Saved data entries:
════════

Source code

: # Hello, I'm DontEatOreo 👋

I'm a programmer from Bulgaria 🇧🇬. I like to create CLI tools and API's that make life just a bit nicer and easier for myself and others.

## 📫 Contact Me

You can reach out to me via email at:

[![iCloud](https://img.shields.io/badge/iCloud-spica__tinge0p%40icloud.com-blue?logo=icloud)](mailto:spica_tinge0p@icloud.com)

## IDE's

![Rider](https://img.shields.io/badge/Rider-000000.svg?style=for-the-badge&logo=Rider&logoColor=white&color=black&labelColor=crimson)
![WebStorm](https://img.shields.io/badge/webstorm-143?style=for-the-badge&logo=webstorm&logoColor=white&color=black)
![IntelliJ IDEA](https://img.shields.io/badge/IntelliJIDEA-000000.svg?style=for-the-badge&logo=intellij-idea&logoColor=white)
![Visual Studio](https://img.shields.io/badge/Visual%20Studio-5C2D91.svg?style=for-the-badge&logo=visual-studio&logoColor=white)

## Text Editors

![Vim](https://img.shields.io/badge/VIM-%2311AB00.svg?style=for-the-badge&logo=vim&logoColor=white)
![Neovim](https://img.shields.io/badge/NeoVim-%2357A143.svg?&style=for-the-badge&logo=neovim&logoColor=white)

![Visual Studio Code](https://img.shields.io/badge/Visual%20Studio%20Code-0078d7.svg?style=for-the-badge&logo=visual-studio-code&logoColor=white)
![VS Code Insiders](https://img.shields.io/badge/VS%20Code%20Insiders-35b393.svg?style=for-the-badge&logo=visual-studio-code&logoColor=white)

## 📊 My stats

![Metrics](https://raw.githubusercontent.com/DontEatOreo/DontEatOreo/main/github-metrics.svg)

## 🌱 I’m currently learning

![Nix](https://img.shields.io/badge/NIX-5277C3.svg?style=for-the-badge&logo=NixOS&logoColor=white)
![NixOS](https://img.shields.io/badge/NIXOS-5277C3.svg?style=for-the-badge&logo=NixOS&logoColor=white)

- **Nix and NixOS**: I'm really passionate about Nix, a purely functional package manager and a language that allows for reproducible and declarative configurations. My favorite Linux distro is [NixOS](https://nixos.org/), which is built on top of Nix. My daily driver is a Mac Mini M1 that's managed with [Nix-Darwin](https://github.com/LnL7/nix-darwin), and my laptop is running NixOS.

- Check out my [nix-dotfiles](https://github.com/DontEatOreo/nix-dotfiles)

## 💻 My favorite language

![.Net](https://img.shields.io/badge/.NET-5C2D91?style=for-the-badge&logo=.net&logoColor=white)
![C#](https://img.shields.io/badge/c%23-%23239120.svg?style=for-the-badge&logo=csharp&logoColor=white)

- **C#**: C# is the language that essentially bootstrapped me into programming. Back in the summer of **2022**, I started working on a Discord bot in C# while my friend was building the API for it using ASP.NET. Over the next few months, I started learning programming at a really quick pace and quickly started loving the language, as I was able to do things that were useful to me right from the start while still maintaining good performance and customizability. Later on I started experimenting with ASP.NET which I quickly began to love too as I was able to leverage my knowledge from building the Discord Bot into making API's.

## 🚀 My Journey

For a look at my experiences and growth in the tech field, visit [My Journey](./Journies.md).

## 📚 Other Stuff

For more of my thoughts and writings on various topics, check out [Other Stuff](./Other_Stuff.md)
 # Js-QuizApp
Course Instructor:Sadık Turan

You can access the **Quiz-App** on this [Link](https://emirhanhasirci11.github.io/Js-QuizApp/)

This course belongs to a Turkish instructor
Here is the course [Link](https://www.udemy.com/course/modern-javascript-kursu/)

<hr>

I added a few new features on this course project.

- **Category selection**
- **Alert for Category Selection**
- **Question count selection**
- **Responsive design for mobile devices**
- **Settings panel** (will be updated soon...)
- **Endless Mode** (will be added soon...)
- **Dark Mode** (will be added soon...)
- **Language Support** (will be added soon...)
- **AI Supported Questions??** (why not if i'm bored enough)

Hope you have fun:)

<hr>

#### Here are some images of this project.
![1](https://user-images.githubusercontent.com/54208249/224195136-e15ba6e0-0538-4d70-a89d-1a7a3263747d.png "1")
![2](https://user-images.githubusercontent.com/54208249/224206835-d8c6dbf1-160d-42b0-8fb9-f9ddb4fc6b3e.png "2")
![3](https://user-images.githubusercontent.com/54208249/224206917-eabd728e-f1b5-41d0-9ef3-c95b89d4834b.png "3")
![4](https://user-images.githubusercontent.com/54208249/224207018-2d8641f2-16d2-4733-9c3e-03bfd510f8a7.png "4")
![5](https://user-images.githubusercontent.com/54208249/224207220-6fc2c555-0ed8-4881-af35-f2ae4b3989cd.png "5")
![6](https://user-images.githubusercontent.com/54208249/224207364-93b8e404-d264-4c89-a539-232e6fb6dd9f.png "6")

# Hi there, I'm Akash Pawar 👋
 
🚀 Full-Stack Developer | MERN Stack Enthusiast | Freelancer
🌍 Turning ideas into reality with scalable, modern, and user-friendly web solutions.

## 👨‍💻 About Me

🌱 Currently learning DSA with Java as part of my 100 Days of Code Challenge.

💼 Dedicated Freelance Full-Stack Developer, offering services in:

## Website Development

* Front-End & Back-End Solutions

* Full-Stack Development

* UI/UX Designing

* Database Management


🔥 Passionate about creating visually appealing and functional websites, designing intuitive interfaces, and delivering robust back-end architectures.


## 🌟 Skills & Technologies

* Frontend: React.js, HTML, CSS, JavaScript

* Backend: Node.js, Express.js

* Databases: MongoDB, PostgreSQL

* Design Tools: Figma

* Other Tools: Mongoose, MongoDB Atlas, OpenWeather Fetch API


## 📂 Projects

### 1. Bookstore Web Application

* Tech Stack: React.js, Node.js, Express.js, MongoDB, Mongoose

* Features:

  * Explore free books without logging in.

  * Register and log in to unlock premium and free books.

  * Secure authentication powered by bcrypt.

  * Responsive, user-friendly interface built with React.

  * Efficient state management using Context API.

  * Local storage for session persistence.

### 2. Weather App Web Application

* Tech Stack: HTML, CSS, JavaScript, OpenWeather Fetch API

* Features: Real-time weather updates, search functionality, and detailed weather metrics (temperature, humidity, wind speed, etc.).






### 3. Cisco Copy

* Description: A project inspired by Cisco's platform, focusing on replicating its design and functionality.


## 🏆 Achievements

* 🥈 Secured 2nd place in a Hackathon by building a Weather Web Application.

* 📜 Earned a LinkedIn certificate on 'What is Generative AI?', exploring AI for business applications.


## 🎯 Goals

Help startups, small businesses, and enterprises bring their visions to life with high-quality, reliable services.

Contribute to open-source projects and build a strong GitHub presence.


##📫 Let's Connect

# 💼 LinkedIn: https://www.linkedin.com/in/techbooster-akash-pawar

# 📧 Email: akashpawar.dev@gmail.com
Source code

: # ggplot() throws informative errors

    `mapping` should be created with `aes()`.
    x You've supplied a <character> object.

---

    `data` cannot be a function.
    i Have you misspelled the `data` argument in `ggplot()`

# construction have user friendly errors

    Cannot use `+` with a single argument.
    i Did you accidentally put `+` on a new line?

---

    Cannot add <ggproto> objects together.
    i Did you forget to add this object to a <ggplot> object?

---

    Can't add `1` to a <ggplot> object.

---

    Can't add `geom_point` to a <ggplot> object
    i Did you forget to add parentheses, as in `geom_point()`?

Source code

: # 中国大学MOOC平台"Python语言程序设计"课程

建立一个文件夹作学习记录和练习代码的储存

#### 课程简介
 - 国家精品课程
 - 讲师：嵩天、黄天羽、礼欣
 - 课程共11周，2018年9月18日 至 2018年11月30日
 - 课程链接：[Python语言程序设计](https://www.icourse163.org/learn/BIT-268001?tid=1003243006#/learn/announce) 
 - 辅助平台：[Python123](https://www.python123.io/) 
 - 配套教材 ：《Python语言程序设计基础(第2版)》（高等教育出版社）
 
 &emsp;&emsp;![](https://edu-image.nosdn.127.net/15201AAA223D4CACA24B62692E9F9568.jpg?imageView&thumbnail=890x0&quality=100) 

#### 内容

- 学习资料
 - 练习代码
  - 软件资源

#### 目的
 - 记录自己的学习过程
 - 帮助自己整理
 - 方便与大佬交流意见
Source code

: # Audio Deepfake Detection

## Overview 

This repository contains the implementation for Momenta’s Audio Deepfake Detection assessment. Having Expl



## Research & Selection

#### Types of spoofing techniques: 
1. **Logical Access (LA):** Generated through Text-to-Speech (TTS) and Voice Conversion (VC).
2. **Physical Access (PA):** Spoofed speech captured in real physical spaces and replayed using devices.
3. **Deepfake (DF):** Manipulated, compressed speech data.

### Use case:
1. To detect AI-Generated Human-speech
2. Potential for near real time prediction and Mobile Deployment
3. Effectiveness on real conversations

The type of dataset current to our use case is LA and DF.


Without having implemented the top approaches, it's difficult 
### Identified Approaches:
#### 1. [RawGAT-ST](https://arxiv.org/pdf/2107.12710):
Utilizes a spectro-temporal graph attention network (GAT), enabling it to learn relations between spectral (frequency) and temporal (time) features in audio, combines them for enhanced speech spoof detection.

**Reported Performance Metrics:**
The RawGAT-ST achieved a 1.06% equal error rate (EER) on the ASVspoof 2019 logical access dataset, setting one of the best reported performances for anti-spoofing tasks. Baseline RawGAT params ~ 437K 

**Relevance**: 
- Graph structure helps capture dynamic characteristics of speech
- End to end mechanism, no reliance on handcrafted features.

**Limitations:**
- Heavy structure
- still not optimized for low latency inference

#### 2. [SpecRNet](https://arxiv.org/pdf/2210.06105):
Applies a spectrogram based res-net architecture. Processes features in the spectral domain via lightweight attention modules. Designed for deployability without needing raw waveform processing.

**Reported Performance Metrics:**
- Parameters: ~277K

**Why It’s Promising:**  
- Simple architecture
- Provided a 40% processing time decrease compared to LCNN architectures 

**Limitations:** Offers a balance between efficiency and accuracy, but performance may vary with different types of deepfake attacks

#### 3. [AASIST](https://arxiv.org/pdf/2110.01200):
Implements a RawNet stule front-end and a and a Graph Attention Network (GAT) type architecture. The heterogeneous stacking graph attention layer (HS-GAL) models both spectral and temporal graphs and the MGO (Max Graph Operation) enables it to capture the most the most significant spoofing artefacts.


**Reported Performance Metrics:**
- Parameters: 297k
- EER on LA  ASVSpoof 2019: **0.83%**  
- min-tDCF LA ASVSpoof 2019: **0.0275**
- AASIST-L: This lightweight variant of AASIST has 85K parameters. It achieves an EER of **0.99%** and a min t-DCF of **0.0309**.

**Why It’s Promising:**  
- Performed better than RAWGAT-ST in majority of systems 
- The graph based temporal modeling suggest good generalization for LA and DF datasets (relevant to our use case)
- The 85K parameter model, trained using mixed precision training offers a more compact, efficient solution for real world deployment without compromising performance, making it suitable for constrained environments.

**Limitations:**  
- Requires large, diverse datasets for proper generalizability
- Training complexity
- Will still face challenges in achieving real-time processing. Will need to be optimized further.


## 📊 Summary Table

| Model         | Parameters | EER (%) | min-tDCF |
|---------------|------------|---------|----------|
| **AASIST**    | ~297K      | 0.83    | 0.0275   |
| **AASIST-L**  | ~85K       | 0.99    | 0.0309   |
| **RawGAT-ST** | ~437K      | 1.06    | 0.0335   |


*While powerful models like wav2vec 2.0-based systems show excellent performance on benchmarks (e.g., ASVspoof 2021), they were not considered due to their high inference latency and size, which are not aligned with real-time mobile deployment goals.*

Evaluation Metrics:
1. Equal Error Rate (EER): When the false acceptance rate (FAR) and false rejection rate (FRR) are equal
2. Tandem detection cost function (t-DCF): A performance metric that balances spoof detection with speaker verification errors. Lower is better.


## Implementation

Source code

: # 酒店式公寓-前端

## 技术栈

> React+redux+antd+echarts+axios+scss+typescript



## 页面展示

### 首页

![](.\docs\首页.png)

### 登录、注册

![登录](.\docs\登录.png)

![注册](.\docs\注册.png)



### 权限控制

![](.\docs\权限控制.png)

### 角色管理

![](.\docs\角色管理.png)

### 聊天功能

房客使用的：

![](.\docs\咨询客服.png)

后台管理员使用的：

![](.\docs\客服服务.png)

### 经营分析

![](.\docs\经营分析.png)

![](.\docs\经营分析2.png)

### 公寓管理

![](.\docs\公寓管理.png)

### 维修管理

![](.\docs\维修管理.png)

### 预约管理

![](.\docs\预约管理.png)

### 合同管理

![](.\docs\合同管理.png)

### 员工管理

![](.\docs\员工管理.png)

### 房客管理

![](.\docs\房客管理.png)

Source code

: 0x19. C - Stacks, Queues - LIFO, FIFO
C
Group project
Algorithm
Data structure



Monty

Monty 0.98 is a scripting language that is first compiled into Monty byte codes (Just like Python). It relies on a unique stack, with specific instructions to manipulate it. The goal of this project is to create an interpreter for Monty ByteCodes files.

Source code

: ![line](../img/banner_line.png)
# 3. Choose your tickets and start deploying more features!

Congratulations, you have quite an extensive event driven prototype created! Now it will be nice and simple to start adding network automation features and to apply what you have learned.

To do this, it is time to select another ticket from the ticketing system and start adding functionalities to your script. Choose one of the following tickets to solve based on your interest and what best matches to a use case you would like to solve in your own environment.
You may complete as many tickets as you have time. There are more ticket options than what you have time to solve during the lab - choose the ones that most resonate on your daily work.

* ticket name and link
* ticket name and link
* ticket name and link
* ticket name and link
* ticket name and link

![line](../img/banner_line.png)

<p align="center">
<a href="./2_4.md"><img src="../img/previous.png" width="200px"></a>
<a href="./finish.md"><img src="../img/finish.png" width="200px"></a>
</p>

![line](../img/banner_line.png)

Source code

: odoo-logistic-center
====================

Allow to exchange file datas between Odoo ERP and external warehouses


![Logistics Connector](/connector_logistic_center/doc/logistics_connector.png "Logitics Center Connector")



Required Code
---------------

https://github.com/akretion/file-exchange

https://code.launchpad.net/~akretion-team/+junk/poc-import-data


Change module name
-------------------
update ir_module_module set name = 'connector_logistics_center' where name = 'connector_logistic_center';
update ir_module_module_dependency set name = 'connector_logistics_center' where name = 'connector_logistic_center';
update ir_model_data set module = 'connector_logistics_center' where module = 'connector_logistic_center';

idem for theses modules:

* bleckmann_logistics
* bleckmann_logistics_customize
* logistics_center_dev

════════

- [Exercise description] Each line of the entries that contains the word "argument" should be listed.

- [Answer space]
    i Have you misspelled the `data` argument in `ggplot()`
    Cannot use `+` with a single argument.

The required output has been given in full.